Yani Tseng (left) and Jiyai Shin have the confidence to share their golf secrets.
World no. 1 Yani Tseng has just made her fifth front-nine birdie at Lake Nona when her guest, Jiyai Shin, then ranked No. 2, is asked what she would most like to borrow from her host's game.
Rather than refer to the prodigious power that prompted Cristie Kerr to say Tseng "hits it kind of like a guy," Shin, whose poise has earned her the nickname Final-Round Queen, skips the obvious for the metaphysical. "When I see Yani's eyes, they smile," Shin says. "So I like how she has the confidence."
Tseng, listening in, is genuinely surprised. "Oh, c'mon, Jiyai," she says in the accented but rapidly improving English that is their only shared language. "You are much more confident than me."
There is a pause at the incongruity of the moment, followed by giggling at the recognition of the honesty that makes Tseng a very rare No. 1. After all, how many top players through history, man or woman, would feel comfortable inviting a No. 2 to stay in their home for several days, sharing practice sessions and downtime? On the LPGA, Babe Didrikson and Louise Suggs kept their distance, as did Nancy Lopez and Pat Bradley, as well as Tseng mentor Annika Sorenstam and Karrie Webb.
It's even harder to think of a No. 1 who would defer to a rival's level of confidence. But Tseng, who moved to the United States full-time from her native Taiwan four years ago, doesn't see a problem. At 22 she is seemingly without guile, and her friendship with the 23-year-old South Korean is built on a shared background of hard work, a heavy family obligation to perform, and a corresponding huge desire to excel. "I like that we both have things to learn from each other," Tseng says.
"Jiyai is so mentally strong, in golf and in life. I feel OK saying she has more confidence than me. She inspires me."
Unlike Shin, Tseng plays with an outward emotion that can cause crunch-time problems.

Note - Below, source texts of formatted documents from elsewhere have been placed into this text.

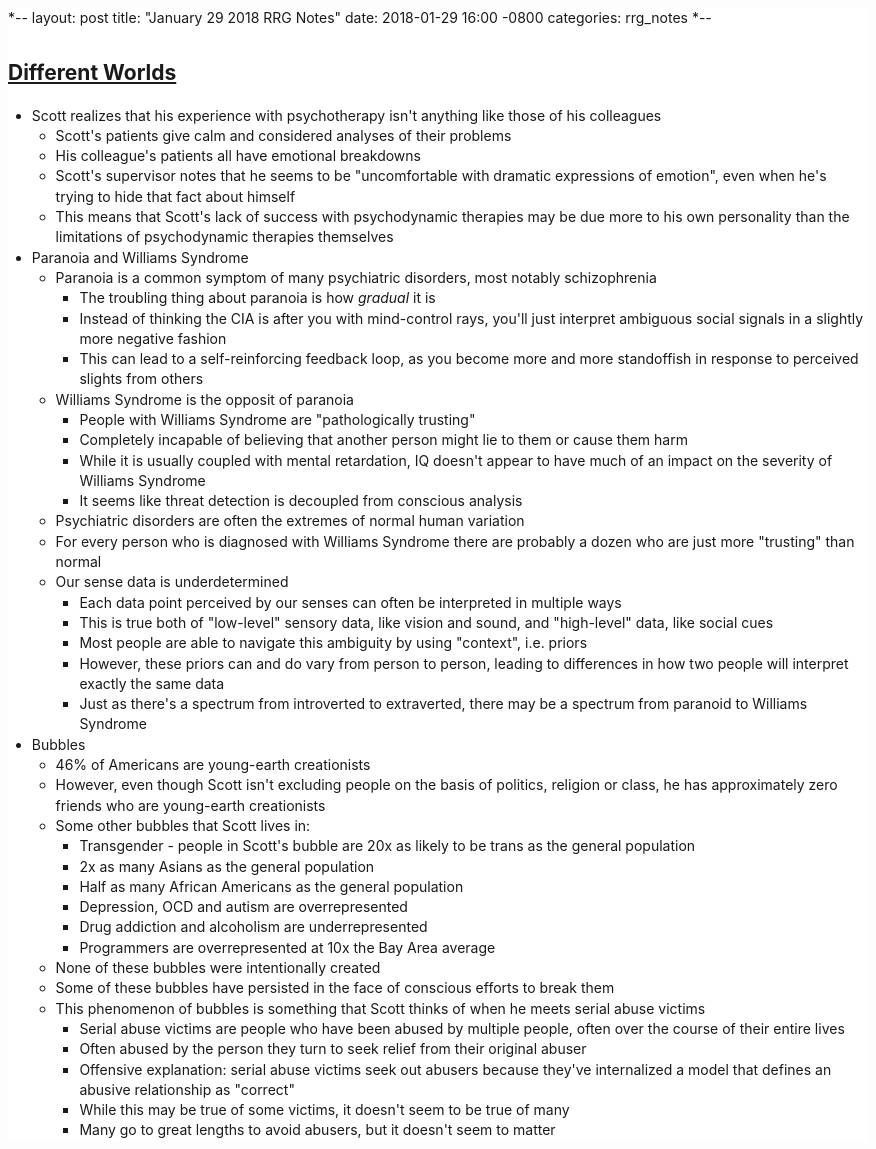 *--
layout: post
title: "January 29 2018 RRG Notes"
date: 2018-01-29 16:00 -0800
categories: rrg_notes
*--

## [Different Worlds](http://slatestarcodex.com/2017/10/02/different-worlds/)
* Scott realizes that his experience with psychotherapy isn't anything like those of his colleagues
    * Scott's patients give calm and considered analyses of their problems
    * His colleague's patients all have emotional breakdowns
    * Scott's supervisor notes that he seems to be "uncomfortable with dramatic expressions of emotion", even when he's trying to hide that fact about himself
    * This means that Scott's lack of success with psychodynamic therapies may be due more to his own personality than the limitations of psychodynamic therapies themselves
* Paranoia and Williams Syndrome
    * Paranoia is a common symptom of many psychiatric disorders, most notably schizophrenia
        * The troubling thing about paranoia is how *gradual* it is
        * Instead of thinking the CIA is after you with mind-control rays, you'll just interpret ambiguous social signals in a slightly more negative fashion
        * This can lead to a self-reinforcing feedback loop, as you become more and more standoffish in response to perceived slights from others
    * Williams Syndrome is the opposit of paranoia
        * People with Williams Syndrome are "pathologically trusting" 
        * Completely incapable of believing that another person might lie to them or cause them harm
        * While it is usually coupled with mental retardation, IQ doesn't appear to have much of an impact on the severity of Williams Syndrome
        * It seems like threat detection is decoupled from conscious analysis
    * Psychiatric disorders are often the extremes of normal human variation
    * For every person who is diagnosed with Williams Syndrome there are probably a dozen who are just more "trusting" than normal
    * Our sense data is underdetermined
        * Each data point perceived by our senses can often be interpreted in multiple ways
        * This is true both of "low-level" sensory data, like vision and sound, and "high-level" data, like social cues
        * Most people are able to navigate this ambiguity by using "context", i.e. priors
        * However, these priors can and do vary from person to person, leading to differences in how two people will interpret exactly the same data
        * Just as there's a spectrum from introverted to extraverted, there may be a spectrum from paranoid to Williams Syndrome
* Bubbles
    * 46% of Americans are young-earth creationists
    * However, even though Scott isn't excluding people on the basis of politics, religion or class, he has approximately zero friends who are young-earth creationists
    * Some other bubbles that Scott lives in:
        * Transgender - people in Scott's bubble are 20x as likely to be trans as the general population
        * 2x as many Asians as the general population
        * Half as many African Americans as the general population
        * Depression, OCD and autism are overrepresented
        * Drug addiction and alcoholism are underrepresented
        * Programmers are overrepresented at 10x the Bay Area average
    * None of these bubbles were intentionally created
    * Some of these bubbles have persisted in the face of conscious efforts to break them
    * This phenomenon of bubbles is something that Scott thinks of when he meets serial abuse victims
        * Serial abuse victims are people who have been abused by multiple people, often over the course of their entire lives
        * Often abused by the person they turn to seek relief from their original abuser
        * Offensive explanation: serial abuse victims seek out abusers because they've internalized a model that defines an abusive relationship as "correct"
        * While this may be true of some victims, it doesn't seem to be true of many
        * Many go to great lengths to avoid abusers, but it doesn't seem to matter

At the year's first major, the Kraft Nabisco, Tseng led Stacy Lewis by two going into the last round but lost by three. "Everybody gets nervous," says her swing coach, Gary Gilchrist, "but the mistake Yani made was showing it. It gave Stacy Lewis courage."
At the Wegmans LPGA Championship months later, Tseng was determined to hide her jitters by walking tall and smiling. She doubled her five-stroke 54-hole lead to become the youngest player in history, man or woman, to win four majors. Still, Tseng couldn't help sharing that her hands were shaking when she bogeyed the first hole of the final round.
"Too much information," Gilchrist says with a smile. "But you know, Yani really wants to connect with people in this country. She wants them to know her. Because then they will love her."
Aficionados already do. The 5-6 Tseng's swing is technically sound, but it captivates with raw athleticism. "I think so many of the women believe golf was invented by Korean scientists, when it was actually drunken Scots," Gilchrist says. "Sure we watch for some things in her swing, but Yani has learned that no one plays great golf thinking mechanics."
Tseng has a clear desire to reach a crossover audience. She is a natural ham, painting her face at Orlando Magic games and wearing a Santa Claus hat to graduation from a four-week English course, which she posted on YouTube. She also possesses an endearing sweetness, which she displayed during a session on Lake Nona's basketball court. A former schoolgirl star, Tseng was launching threes and springing hard to the basket when she realized that Shin had never played the game. She patiently helped Shin progress from hitting the underside of the rim to clean bank shots. "That's what I'm talking about," Tseng said with an earnest street inflection that broke her listeners up.
"As much as talent, Yani has personal balance," Gilchrist says. "That's hard to keep for the greatest players. If she doesn't change, I believe she can win more majors than anyone in history. And I think she believes it, too."
It might be precisely what Shin sees behind those smiling eyes.